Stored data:
===
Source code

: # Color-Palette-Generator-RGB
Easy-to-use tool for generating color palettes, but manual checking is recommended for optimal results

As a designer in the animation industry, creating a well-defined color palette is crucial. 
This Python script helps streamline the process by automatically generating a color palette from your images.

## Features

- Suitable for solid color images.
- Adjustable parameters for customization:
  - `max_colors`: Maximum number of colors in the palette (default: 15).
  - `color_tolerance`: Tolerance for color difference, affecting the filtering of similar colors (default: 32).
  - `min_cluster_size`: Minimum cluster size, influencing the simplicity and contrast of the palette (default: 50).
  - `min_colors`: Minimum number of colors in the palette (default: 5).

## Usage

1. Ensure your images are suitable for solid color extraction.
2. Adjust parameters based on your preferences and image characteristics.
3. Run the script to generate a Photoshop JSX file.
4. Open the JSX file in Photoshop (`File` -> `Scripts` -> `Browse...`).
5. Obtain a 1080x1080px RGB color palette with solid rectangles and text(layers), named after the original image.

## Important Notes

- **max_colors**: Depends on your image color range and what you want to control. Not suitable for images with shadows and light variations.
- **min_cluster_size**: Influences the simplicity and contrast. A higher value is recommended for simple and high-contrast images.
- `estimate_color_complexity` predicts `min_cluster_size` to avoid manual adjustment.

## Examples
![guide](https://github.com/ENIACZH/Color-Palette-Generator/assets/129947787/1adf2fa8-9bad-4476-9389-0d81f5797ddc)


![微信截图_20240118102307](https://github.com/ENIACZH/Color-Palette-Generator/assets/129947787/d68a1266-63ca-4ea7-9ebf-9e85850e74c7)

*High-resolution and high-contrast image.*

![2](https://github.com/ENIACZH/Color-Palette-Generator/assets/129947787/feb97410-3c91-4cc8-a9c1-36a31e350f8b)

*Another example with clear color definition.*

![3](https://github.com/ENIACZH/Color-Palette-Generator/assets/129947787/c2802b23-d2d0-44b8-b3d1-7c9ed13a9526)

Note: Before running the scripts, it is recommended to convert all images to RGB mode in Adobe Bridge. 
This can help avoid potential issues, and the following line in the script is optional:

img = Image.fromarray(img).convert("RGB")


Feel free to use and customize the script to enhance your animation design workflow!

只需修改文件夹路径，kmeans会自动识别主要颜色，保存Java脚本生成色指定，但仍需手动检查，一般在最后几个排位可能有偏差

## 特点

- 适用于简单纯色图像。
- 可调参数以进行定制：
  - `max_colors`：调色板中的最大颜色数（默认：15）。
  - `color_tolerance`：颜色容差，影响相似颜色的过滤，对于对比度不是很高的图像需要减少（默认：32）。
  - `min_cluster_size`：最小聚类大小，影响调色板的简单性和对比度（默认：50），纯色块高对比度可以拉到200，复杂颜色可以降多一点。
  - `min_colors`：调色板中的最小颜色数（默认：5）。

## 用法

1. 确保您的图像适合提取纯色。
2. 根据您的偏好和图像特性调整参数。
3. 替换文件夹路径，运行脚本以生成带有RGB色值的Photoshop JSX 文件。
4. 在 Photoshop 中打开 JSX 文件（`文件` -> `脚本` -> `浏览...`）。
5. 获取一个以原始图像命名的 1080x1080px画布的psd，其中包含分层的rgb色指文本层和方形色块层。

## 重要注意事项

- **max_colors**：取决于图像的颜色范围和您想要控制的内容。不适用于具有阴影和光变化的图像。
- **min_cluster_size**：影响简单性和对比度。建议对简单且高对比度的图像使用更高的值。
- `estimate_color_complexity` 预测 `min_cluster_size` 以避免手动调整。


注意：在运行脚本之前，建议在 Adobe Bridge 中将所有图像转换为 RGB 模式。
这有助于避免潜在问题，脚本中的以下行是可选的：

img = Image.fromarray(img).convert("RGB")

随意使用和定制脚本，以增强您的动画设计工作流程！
===
Scan the records for the string "number" and show every line that contains it.

  - `max_colors`: Maximum number of colors in the palette (default: 15).
  - `min_colors`: Minimum number of colors in the palette (default: 5).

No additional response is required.